Records for this task -
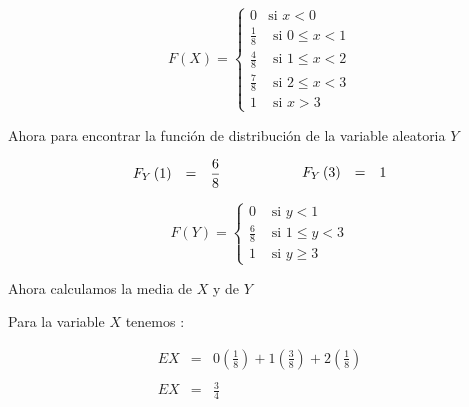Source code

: \documentclass[12pt]{article}
\begin{document}
\begin{equation*}
    F\left(X\right) = \begin{cases}
        0           & \mbox{si   $x < 0 $}
        \\
        \frac{1}{8} & \mbox{   si   $0\le x < 1$}
        \\
        \frac{4}{8} & \mbox{   si   $1\le x < 2$}
        \\
        \frac{7}{8} & \mbox{   si   $2\le x < 3$}
        \\
        1           & \mbox{     si   $x>3$}
    \end{cases}
\end{equation*}


\begin{flushleft}
    Ahora para encontrar la funci\'on de distribuci\'on de la variable aleatoria $Y$
\end{flushleft}


\begin{equation*}
    \begin{array}{cp{1cm}c}
        \begin{array}{ccc}
            F_{Y} \left(1\right) & = & \displaystyle \frac{6}{8}
        \end{array}
         &
         &
        \begin{array}{ccc}
            F_{Y} \left(3\right) & = & 1
        \end{array}
    \end{array}
\end{equation*}

\begin{equation*}
    F\left(Y\right) = \begin{cases}
        0           & \mbox{ si   $y < 1 $}
        \\
        \frac{6}{8} & \mbox{ si   $1\leq y < 3$}
        \\
        1           & \mbox{ si   $y\geq 3$}
    \end{cases}
\end{equation*}

\begin{flushleft}
    Ahora calculamos la media de $X$ y de $Y$
\end{flushleft}

\begin{flushleft}
    Para la variable $X$ tenemos :
\end{flushleft}

\begin{equation*}
    \begin{array}{rcl}
        EX & = & \displaystyle 0 \left(\frac{1}{8}\right) + 1 \left(\frac{3}{8}\right) + 2 \left(\frac{1}{8}\right)
        \\
        \\
        EX & = & \displaystyle \frac{3}{4}
    \end{array}
\end{equation*}
\end{document}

Task prompt -
Leave the pictures out and output the rest of the listing exactly.

Result for this exercise -
Source code

: \documentclass[12pt]{article}
\begin{document}
\begin{equation*}
    F\left(X\right) = \begin{cases}
        0           & \mbox{si   $x < 0 $}
        \\
        \frac{1}{8} & \mbox{   si   $0\le x < 1$}
        \\
        \frac{4}{8} & \mbox{   si   $1\le x < 2$}
        \\
        \frac{7}{8} & \mbox{   si   $2\le x < 3$}
        \\
        1           & \mbox{     si   $x>3$}
    \end{cases}
\end{equation*}


\begin{flushleft}
    Ahora para encontrar la funci\'on de distribuci\'on de la variable aleatoria $Y$
\end{flushleft}


\begin{equation*}
    \begin{array}{cp{1cm}c}
        \begin{array}{ccc}
            F_{Y} \left(1\right) & = & \displaystyle \frac{6}{8}
        \end{array}
         &
         &
        \begin{array}{ccc}
            F_{Y} \left(3\right) & = & 1
        \end{array}
    \end{array}
\end{equation*}

\begin{equation*}
    F\left(Y\right) = \begin{cases}
        0           & \mbox{ si   $y < 1 $}
        \\
        \frac{6}{8} & \mbox{ si   $1\leq y < 3$}
        \\
        1           & \mbox{ si   $y\geq 3$}
    \end{cases}
\end{equation*}

\begin{flushleft}
    Ahora calculamos la media de $X$ y de $Y$
\end{flushleft}

\begin{flushleft}
    Para la variable $X$ tenemos :
\end{flushleft}

\begin{equation*}
    \begin{array}{rcl}
        EX & = & \displaystyle 0 \left(\frac{1}{8}\right) + 1 \left(\frac{3}{8}\right) + 2 \left(\frac{1}{8}\right)
        \\
        \\
        EX & = & \displaystyle \frac{3}{4}
    \end{array}
\end{equation*}
\end{document}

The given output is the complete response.